VANDALIA — If the Miami Valley Shooting Grounds (MVSG) is to re-open its outdoor shooting ranges, it will likely require legal action.
That comes after MVSG’s attorney asked Vandalia Police Chief Douglas Knight to reconsider his denial of a permit.
But Vandalia Law Director Jerry McDonald said that the decision not to grant the new outdoor permit is “final and will not be reconsidered” in an email to MSVG’s attorney on December 5.
McDonald noted the prior appeal opportunity “was provided as a courtesy to an existing operating business. Your client chose not to appeal that determination. This is considered a denial of an initial request for a permit. Any appeal would need to be taken as an administrative appeal to the Common Pleas Court.”
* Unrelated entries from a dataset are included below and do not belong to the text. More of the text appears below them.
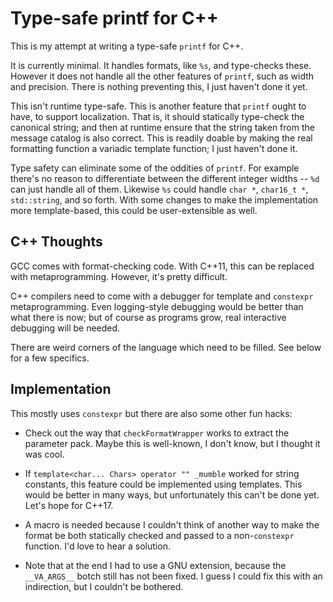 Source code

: # Type-safe printf for C++

This is my attempt at writing a type-safe `printf` for C++.

It is currently minimal.  It handles formats, like `%s`, and
type-checks these.  However it does not handle all the other features
of `printf`, such as width and precision.  There is nothing preventing
this, I just haven't done it yet.

This isn't runtime type-safe.  This is another feature that `printf`
ought to have, to support localization.  That is, it should statically
type-check the canonical string; and then at runtime ensure that the
string taken from the message catalog is also correct.  This is
readily doable by making the real formatting function a variadic
template function; I just haven't done it.

Type safety can eliminate some of the oddities of `printf`.  For
example there's no reason to differentiate between the different
integer widths -- `%d` can just handle all of them.  Likewise `%s`
could handle `char *`, `char16_t *`, `std::string`, and so forth.
With some changes to make the implementation more template-based, this
could be user-extensible as well.

## C++ Thoughts

GCC comes with format-checking code.  With C++11, this can be replaced
with metaprogramming.  However, it's pretty difficult.

C++ compilers need to come with a debugger for template and
`constexpr` metaprogramming.  Even logging-style debugging would be
better than what there is now; but of course as programs grow, real
interactive debugging will be needed.

There are weird corners of the language which need to be filled.  See
below for a few specifics.

## Implementation

This mostly uses `constexpr` but there are also some other fun hacks:

* Check out the way that `checkFormatWrapper` works to extract the
  parameter pack.  Maybe this is well-known, I don't know, but I
  thought it was cool.

* If `template<char... Chars> operator "" _mumble` worked for string
  constants, this feature could be implemented using templates.  This
  would be better in many ways, but unfortunately this can't be done
  yet.  Let's hope for C++17.

* A macro is needed because I couldn't think of another way to make
  the format be both statically checked and passed to a
  non-`constexpr` function.  I'd love to hear a solution.

* Note that at the end I had to use a GNU extension, because the
  `__VA_ARGS__` botch still has not been fixed.  I guess I could fix
  this with an indirection, but I couldn't be bothered.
In November, Knight issued a new permit for MVSG to operate an indoor gun range but denied owner Dana Tacketts’s request for an outside shooting range. That decision came after the city revoked MVSG’s previous permit after an investigation found that the range was in violation of its permit and posed “a threat to public safety.”
Tackett had 10 days to appeal the revocation but instead requested two new applications – one for the indoor range and another for the outdoor range.
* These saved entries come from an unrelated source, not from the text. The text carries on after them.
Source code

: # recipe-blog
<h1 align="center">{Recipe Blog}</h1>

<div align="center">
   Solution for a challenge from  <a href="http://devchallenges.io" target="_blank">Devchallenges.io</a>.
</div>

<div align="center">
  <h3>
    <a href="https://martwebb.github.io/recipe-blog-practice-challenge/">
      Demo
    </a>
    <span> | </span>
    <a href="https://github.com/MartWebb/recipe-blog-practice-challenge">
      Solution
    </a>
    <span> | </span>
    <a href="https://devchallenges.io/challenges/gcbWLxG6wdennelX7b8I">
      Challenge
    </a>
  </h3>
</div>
The city’s permit has conditions including receiving a zoning certificate, no outdoor shooting, adequate supervision on the range, and adherence to a supervision policy submitted by MVSG.
In a letter to MVSG’s attorney, Knight said that issuance of the outdoor range permit would be “detrimental to the health, safety, welfare, and morals of the City.”
Knight said that the new application is for “substantially the same ranges” and included a requirement for adequate supervision – a condition that was also in MVSG’s previous permit.
One of the reasons for revoking that permit were because the city found inadequate supervision at the range.
Knight was not convinced the new application addressed those concerns.
“A promise and policy regarding enhanced supervision in the future is not persuasive,” he wrote.
Scott Braum, the shooting range’s attorney, disputes that finding in a letter asking that Knight reconsider that decision.
“It defies logic to grant one permit after accepting a promise to supervise but deny another because the exact same promise is not persuasive,” Braum wrote. Braum goes on to say that the outdoor range would be safe without supervision.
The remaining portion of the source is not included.